Received for publication January 3, 2008. Streams and rivers are a globally significant source of nitrous oxide (N2O), a potent greenhouse gas. However, there remains much uncertainty in the magnitude of N2O emissions from these sources, partly due to an incomplete understanding of the factors that control microbial N2O production in lotic sediments. During 2004–2005 we measured sediment N2O production in 12 headwater streams across an agricultural land use gradient. Stream water nitrate (NO3) concentrations were positively related to the proportion of agricultural land use in the basin and frequently exceeded 20 mg N L–1 in the stream draining the most agricultural basin. Stream sediments were nearly always a net source of N2O, and production rates were positively related to stream water NO3 concentrations and sediment carbon content. There were no seasonal patterns in N2O production rates during 2004, but stream water NO3 and N2O production both peaked during the winter of 2005. The spike in NO3 concentrations likely resulted from winter rain and snowmelt that flushed NO3 from the soils following a dry summer and fall.

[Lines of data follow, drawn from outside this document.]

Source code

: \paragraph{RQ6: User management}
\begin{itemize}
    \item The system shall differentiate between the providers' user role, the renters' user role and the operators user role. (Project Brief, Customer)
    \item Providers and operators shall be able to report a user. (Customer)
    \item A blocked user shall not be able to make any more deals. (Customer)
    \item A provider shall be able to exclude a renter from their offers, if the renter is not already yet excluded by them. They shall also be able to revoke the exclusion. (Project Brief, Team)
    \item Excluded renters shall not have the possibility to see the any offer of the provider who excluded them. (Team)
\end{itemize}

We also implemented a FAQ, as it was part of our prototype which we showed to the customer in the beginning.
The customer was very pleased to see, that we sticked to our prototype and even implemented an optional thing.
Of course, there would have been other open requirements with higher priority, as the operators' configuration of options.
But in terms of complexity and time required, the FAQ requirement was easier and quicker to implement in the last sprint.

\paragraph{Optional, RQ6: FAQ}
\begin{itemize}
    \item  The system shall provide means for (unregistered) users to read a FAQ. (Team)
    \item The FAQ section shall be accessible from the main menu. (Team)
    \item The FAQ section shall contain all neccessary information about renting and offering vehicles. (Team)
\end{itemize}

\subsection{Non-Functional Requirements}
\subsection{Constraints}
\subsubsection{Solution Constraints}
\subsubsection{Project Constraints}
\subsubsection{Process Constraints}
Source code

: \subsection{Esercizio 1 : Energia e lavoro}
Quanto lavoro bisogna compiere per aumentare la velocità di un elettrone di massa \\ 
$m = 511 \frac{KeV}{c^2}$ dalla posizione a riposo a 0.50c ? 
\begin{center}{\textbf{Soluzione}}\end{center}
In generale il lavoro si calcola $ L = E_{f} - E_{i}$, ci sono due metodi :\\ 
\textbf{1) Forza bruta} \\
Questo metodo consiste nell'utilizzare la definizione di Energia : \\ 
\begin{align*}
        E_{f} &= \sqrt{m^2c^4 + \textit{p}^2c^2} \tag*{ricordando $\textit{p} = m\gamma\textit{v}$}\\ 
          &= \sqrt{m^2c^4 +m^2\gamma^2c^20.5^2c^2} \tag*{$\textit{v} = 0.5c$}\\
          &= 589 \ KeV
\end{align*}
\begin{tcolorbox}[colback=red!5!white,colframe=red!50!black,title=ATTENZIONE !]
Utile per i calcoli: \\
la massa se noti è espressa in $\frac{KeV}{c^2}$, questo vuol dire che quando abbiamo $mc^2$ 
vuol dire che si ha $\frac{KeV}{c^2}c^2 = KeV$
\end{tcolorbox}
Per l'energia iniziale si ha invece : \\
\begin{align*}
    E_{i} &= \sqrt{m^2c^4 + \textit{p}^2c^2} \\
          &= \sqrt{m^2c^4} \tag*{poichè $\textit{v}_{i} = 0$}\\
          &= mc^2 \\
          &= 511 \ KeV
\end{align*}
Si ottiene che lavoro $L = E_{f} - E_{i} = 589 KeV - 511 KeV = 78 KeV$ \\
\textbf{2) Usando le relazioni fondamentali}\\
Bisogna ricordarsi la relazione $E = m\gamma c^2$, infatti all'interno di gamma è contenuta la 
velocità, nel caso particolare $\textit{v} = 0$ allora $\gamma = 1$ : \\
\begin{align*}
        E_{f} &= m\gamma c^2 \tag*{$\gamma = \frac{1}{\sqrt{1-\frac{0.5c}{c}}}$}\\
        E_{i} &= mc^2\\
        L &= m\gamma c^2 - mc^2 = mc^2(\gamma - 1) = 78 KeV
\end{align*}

In turn, the elevated stream water NO3 concentrations stimulated in-stream N2O production rates. Overall, we were only able to explain 29% of the variation in N2O production rates on a log scale. The unexplained variation may be due to differences in the fraction of denitrified NO3 that is converted to N2O among the study sites, or that our measures of substrate availability in the water column were not reflective of substrate availability in the porewater used by denitrifiers.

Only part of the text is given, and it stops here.